What to work on => Scan the records for lines with the word "segnate", and copy every such line.

■ ■ ■

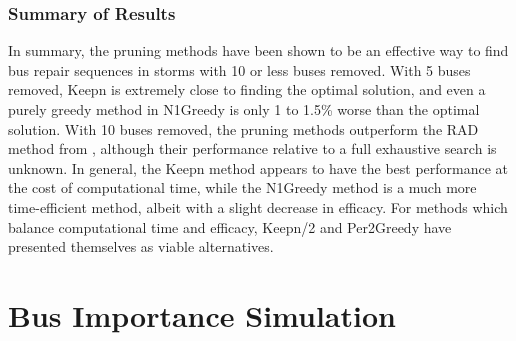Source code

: \documentclass[12pt]{article}
\begin{document}
\subsubsection{Summary of Results}
In summary, the pruning methods have been shown to be an effective way to find bus repair sequences in storms with 10 or less buses removed. With 5 buses removed, Keepn is extremely close to finding the optimal solution, and even a purely greedy method in N1Greedy is only 1 to 1.5\% worse than the optimal solution. With 10 buses removed, the pruning methods outperform the RAD method from \cite{coffrin2012}, although their performance relative to a full exhaustive search is unknown. In general, the Keepn method appears to have the best performance at the cost of computational time, while the N1Greedy method is a much more time-efficient method, albeit with a slight decrease in efficacy. For methods which balance computational time and efficacy, Keepn/2 and Per2Greedy have presented themselves as viable alternatives.
\newpage

\section{Bus Importance Simulation}
\end{document}
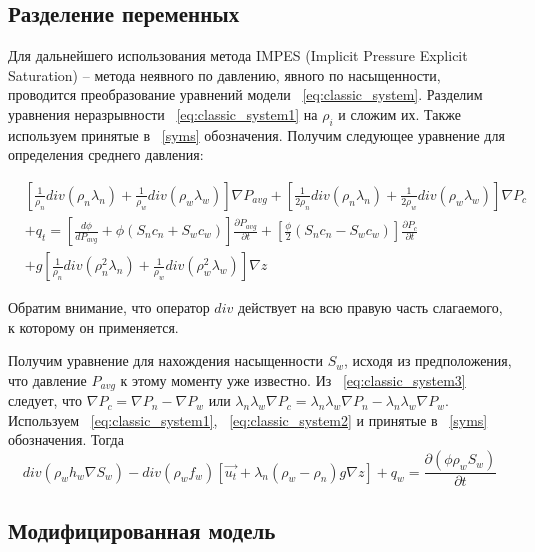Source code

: \subsection{Разделение переменных}
\label{var_division}
Для дальнейшего использования метода IMPES (Implicit Pressure Explicit Saturation) -- метода неявного по давлению,
явного по насыщенности, проводится преобразование уравнений модели ~\eqref{eq:classic_system}.
Разделим уравнения неразрывности ~\eqref{eq:classic_system1} на $\rho_i$ 
и сложим их. Также используем принятые в ~\ref{syms} обозначения.
Получим следующее уравнение для определения среднего давления:

\begin{equation} \label{eq:classic_pressure}
 \begin{aligned}
  &\left[ \frac{1}{\rho_n} div (\rho_n\lambda_n) + \frac{1}{\rho_w} div (\rho_w\lambda_w) \right] \nabla P_{avg} + 
  \left[ \frac{1}{2\rho_n} div (\rho_n\lambda_n) + \frac{1}{2\rho_w} div (\rho_w\lambda_w) \right] \nabla P_c \\
  & + q_t = \left[ \frac{d\phi}{dP_{avg}} + \phi (S_n c_n + S_w c_w) \right] \frac{\partial P_{avg}}{\partial t} +
  \left[ \frac{\phi}{2} (S_n c_n - S_w c_w) \right] \frac{\partial P_{c}}{\partial t} \\
  & + g \left[ \frac{1}{\rho_n} div (\rho_n^2\lambda_n) + \frac{1}{\rho_w} div (\rho_w^2\lambda_w) \right] \nabla z
 \end{aligned}
\end{equation}

Обратим внимание, что оператор $div$ действует на всю правую часть слагаемого, к которому он применяется.

Получим уравнение для нахождения насыщенности $S_w$, исходя из предположения,
что давление $P_{avg}$ к этому моменту уже известно.
Из ~\eqref{eq:classic_system3} следует, что $\nabla P_c = \nabla P_n - \nabla P_w$ или
$\lambda_n\lambda_w\nabla P_c = \lambda_n\lambda_w\nabla P_n - \lambda_n\lambda_w\nabla P_w$.
Используем ~\eqref{eq:classic_system1}, ~\eqref{eq:classic_system2} и принятые в ~\ref{syms} обозначения.
Тогда
\begin{equation} \label{eq:classic_saturation}
  div(\rho_w h_w \nabla S_w) - div(\rho_w f_w)[\overrightarrow{u_t} + \lambda_n(\rho_w - \rho_n)g \nabla z] + q_w 
  = \frac{\partial (\phi \rho_w S_w)}{\partial t}
\end{equation} 
 
\subsection{Модифицированная модель}

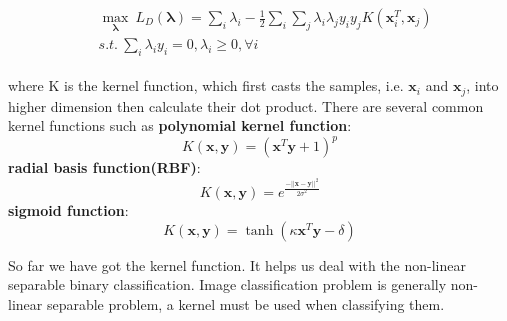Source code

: \begin{align}
\begin{split}
&\max_\mathbf{\lambda} \ L_D(\mathbf{\lambda}) = \sum_i\lambda_i - \frac{1}{2} \sum_i\sum_j\lambda_i\lambda_jy_iy_j K(\mathbf{x}_i^T, \mathbf{x}_j )\\
 &s.t. \ \sum_i\lambda_iy_i = 0, \lambda_i \geq 0, \forall i
\label{eq:svm:dl3}
\end{split}
\end{align}

where K is the kernel function, which first casts the samples, i.e. $\mathbf{x}_i $ and $ \mathbf{x}_j$, into higher dimension then calculate their dot product.
There are several common kernel functions such as \textbf{polynomial kernel function}: 
$$K(\mathbf{x}, \mathbf{y}) = (\mathbf{x}^T\mathbf{y} + 1) ^ p$$
\textbf{radial basis function(RBF)}:
$$K(\mathbf{x}, \mathbf{y}) = e ^\frac{- ||\mathbf{x} -\mathbf{y}||^2}{2\sigma^2}$$
\textbf{sigmoid function}:
$$K(\mathbf{x}, \mathbf{y}) = \tanh(\kappa \mathbf{x}^T\mathbf{y} - \delta)$$

So far we have got the kernel function. It helps us deal with the non-linear separable binary classification.
Image classification problem is generally non-linear separable problem, a kernel must be used when classifying them.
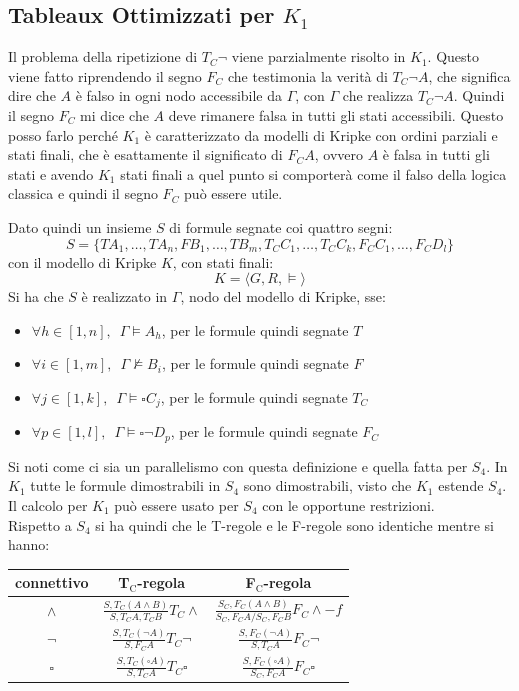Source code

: \documentclass[a4paper,12pt, oneside]{book}
\begin{document}
\subsection{Tableaux Ottimizzati per $K_1$}
Il problema della ripetizione di $T_C\neg$ viene parzialmente risolto in
$K_1$. Questo viene fatto riprendendo il segno $F_C$ che testimonia la verità di
$T_C\neg A$, che significa dire che $A$ è falso in ogni nodo accessibile da
$\Gamma$, con $\Gamma$ che realizza $T_C\neg A$. Quindi il segno $F_C$ mi dice
che $A$ deve rimanere falsa in tutti gli stati accessibili. Questo posso farlo
perché $K_1$ è caratterizzato da modelli di Kripke con ordini parziali e stati
finali, che è esattamente il significato di $F_C A$, ovvero $A$ è falsa in tutti
gli stati e avendo $K_1$ stati finali a quel punto si comporterà come il falso
della logica classica e quindi il segno $F_C$ può essere utile.
\begin{definizione}
  Dato quindi un insieme $S$ di formule segnate coi quattro segni:
  \[S=\{TA_1,\ldots, TA_n,FB_1,\ldots, TB_m,T_CC_1,\ldots, T_CC_k,F_CC_1,\ldots,
    F_CD_l\}\] 
  con il modello di Kripke $K$, con stati finali:
  \[K=\langle G,R,\vDash\rangle\]
  Si ha che $S$ è realizzato in $\Gamma$, nodo del modello di Kripke, sse:
  \begin{itemize}
    \item $\forall h\in [1,n],\,\,\,\Gamma\vDash A_h$, per le formule quindi
    segnate $T$
    \item $\forall i\in [1,m],\,\,\,\Gamma\nvDash B_i$, per le formule quindi
    segnate $F$
    \item $\forall j\in [1,k],\,\,\,\Gamma\vDash \square C_j$, per le formule
    quindi segnate $T_C$
    \item $\forall p\in [1,l],\,\,\,\Gamma\vDash \square \neg D_p$, per le
    formule quindi segnate $F_C$
  \end{itemize}
\end{definizione}
Si noti come ci sia un parallelismo con questa definizione e quella fatta per
$S_4$. In $K_1$ tutte le formule dimostrabili in $S_4$ sono dimostrabili, visto
che $K_1$ estende $S_4$. Il calcolo per $K_1$ può essere usato per $S_4$ con le
opportune restrizioni.\\
Rispetto a $S_4$ si ha quindi che le T-regole e le F-regole sono identiche
mentre si hanno:
\begin{table}[H]
  \Large
  \centering
  \begin{tabular}{c||c|c}
    connettivo& T$_{\mbox{C}}$-regola&F$_{\mbox{C}}$-regola\\
    \hline
    \hline
    $\land$ & $\frac{S,T_C(A\land B)}{S,T_CA,T_CB}T_C\land$&
              $\frac{S_C,F_C(A\land B)}{S_C,F_CA/S_C,F_CB}F_C\land -f$\\
    \hline
    $\neg$ & $\frac{S,T_C(\neg A)}{S,F_CA}T_C\neg$&
            $\frac{S,F_C(\neg A)}{S,T_CA}F_C\neg$\\
    \hline
    $\square$ & $\frac{S,T_C(\square A)}{S,T_CA}T_C\square$ &
               $\frac{S,F_C(\square A)}{S_C,F_CA}F_C\square$
  \end{tabular}
\end{table}
\end{document}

■ ■ ■

Written response =>
  Dato quindi un insieme $S$ di formule segnate coi quattro segni:
    segnate $T$
    segnate $F$
    quindi segnate $T_C$
    formule quindi segnate $F_C$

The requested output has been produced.